When spoken word for word from the written language in Cantonese, Chinese sounds overly formal and distant. As a result, the necessity of having a written script which matched the spoken language became more important as time went on. Written Chinese is the same regardless of the dialect spoken. The only difference is that in Mainland China a simplified writing system is used, whereas in Hong Kong, Taiwan, and other overseas regions the traditional script is used.
Written Chinese, though, is not phonetic, and many new students to the language will frequently feel like they are surrounded by incomprehensible, inaccessible material. Written Chinese is based on the Beijing dialect, but has been heavily influenced by other varieties of Northern Mandarin. Putonghua is the official form taught in schools.
Characters are the equivalent of a word in the romantic languages. Because the Chinese language is not phonetic but rather pictorial, every word is represented by one character. Characters which are used nearly exclusively in the transcription of foreign words are present in Chinese, and many of these characters date back to Middle Chinese where they were used to translate Sanskrit phonemes. For example, Classical Chinese words for “this” and “you” are never used in their original senses (except in a limited number of idiomatic expressions), and more often used to transcribe the sounds /s/ and /l/ in foreign words.
Chinese characters share many components in common and each character has a prominent unit called the radical. In traditional dictionaries, you can look up a character by first finding its radical and then counting the remaining number of strokes needed to write the character. Nevertheless, this method tends to yield somewhat strange results if you aren’t careful.
Spoken Chinese is a tonal language related to Tibetan and Burmese, but genetically unrelated to other neighboring languages, such as Korean, Vietnamese, Thai, and Japanese. However, these languages were strongly influenced by Chinese in the course of their histories, linguistically and also extra-linguistically. Spoken Chinese evolved for centuries while written Chinese changed much less. Until the 20th century, most formal Chinese writing was carried out in Classical Chinese, which was drastically different from any spoken form of Chinese, whereas Chinese in the past 50 years has conformed to the spoken form significantly.
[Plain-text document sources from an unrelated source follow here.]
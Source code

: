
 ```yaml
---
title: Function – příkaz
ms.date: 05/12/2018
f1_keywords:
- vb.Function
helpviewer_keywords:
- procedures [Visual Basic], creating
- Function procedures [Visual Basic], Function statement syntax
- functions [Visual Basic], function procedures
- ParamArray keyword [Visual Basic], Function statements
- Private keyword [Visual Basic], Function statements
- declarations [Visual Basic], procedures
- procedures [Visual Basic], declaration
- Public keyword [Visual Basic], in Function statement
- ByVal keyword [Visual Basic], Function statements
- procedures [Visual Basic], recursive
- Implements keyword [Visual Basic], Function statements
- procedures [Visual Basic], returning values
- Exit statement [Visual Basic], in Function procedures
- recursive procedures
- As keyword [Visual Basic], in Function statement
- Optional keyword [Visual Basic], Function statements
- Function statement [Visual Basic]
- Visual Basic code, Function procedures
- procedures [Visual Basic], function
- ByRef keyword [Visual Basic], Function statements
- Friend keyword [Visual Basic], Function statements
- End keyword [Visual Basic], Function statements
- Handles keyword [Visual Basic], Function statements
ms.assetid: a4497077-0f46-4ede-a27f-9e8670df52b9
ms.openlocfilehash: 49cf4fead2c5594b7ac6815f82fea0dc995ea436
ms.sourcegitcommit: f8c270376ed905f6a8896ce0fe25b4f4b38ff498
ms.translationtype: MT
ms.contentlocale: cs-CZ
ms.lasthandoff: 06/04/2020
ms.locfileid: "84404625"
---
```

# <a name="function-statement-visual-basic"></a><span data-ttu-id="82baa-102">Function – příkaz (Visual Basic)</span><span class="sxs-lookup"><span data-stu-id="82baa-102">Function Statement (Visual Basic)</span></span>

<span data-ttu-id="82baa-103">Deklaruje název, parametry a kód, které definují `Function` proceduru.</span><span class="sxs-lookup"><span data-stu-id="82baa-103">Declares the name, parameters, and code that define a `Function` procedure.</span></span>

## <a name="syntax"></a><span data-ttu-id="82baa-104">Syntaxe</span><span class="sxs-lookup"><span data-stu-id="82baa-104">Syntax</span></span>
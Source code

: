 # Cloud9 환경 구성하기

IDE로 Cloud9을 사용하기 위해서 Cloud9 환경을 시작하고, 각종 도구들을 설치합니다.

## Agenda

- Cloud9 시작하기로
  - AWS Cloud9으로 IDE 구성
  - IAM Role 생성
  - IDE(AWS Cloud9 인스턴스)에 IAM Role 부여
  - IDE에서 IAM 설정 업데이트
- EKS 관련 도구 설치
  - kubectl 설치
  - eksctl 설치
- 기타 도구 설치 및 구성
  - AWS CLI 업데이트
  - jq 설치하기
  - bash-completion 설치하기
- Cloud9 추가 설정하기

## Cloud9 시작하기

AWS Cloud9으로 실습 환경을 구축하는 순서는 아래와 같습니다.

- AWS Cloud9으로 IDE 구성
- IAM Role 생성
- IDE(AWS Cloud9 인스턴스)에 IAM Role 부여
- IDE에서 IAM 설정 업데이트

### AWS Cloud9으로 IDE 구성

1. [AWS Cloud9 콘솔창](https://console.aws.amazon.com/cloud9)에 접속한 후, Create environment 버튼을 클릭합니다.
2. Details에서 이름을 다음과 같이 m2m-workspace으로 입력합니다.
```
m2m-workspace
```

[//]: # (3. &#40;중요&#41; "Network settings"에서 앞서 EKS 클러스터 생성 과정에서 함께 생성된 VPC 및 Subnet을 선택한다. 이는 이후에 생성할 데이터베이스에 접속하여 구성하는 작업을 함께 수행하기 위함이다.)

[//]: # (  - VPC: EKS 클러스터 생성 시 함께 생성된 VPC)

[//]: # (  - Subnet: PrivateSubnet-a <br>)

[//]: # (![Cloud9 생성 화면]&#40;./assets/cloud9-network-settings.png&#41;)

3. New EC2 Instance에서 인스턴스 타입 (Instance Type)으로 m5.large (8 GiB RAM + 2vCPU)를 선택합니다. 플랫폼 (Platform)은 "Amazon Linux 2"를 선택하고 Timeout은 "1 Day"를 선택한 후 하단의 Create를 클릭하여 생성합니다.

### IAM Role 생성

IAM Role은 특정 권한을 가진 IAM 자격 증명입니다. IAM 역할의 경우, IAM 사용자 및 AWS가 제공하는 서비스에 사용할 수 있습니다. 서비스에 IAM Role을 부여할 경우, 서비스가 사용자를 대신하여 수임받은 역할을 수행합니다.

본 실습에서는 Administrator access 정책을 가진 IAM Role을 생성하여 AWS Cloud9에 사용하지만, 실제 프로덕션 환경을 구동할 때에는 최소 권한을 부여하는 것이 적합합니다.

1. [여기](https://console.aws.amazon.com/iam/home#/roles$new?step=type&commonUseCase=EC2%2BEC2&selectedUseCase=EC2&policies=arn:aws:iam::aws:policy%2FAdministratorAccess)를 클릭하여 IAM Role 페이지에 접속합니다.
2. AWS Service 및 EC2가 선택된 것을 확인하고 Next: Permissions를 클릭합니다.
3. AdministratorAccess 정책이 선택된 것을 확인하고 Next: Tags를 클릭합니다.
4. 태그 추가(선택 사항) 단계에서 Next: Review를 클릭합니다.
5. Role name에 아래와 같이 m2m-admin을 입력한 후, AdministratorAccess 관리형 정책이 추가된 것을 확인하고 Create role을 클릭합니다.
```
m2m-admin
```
Spoken variants other than Standard Mandarin are usually not written, except for Standard Cantonese which is sometimes used in informal contexts.
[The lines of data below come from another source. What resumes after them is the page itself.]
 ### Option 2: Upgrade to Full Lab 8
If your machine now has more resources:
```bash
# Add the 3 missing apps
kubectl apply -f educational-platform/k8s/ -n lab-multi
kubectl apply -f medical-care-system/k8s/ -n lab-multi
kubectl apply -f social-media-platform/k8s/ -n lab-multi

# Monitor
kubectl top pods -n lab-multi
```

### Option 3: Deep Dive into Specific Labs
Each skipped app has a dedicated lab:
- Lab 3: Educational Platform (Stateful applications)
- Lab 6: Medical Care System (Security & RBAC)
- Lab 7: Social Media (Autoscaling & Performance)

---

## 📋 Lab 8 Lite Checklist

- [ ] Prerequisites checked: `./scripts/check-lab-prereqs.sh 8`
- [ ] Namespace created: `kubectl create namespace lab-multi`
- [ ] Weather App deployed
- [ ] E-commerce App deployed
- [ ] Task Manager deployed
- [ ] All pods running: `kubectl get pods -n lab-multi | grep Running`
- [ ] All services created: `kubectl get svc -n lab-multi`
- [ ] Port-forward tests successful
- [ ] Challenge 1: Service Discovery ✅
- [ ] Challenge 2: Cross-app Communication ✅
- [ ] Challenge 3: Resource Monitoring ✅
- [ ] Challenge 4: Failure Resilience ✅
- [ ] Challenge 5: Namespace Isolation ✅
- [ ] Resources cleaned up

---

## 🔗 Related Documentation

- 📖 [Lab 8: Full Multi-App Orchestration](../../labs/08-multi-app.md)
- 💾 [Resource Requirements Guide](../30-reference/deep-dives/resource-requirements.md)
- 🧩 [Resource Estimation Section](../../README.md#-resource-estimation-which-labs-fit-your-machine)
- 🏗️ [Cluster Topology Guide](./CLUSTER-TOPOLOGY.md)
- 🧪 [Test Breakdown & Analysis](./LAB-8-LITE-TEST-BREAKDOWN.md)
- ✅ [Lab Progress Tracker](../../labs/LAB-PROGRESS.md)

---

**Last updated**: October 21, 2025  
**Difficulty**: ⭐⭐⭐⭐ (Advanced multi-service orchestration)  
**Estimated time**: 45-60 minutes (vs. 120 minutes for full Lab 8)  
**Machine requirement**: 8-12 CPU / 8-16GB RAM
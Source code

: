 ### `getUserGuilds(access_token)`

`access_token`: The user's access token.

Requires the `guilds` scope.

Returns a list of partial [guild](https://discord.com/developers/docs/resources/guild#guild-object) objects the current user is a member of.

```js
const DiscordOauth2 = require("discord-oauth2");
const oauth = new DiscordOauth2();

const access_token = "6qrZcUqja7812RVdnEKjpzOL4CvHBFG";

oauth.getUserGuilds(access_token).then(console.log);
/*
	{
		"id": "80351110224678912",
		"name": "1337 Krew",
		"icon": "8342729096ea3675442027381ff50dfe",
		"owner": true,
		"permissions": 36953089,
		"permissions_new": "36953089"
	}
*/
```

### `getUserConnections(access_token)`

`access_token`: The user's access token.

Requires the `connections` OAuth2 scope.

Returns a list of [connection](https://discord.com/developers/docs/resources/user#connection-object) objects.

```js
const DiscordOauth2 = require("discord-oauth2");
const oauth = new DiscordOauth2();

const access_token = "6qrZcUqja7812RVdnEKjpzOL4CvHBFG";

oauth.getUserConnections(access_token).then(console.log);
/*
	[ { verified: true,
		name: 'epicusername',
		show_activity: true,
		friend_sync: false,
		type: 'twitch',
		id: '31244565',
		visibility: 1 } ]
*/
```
Spoken Chinese is divided into several varieties of Chinese, with 1.2 billion speakers all using one of these varieties, or dialects. A really qualified translator must be familiar with all the peculiarities of the language to be able to present them in his Chinese translations. Spoken Chinese comprises many regional and mutually unintelligible variants. In the West, many people are similarly familiar with the fact that the Romance languages all derive from Latin and so have many underlying features in common while being mutually unintelligible.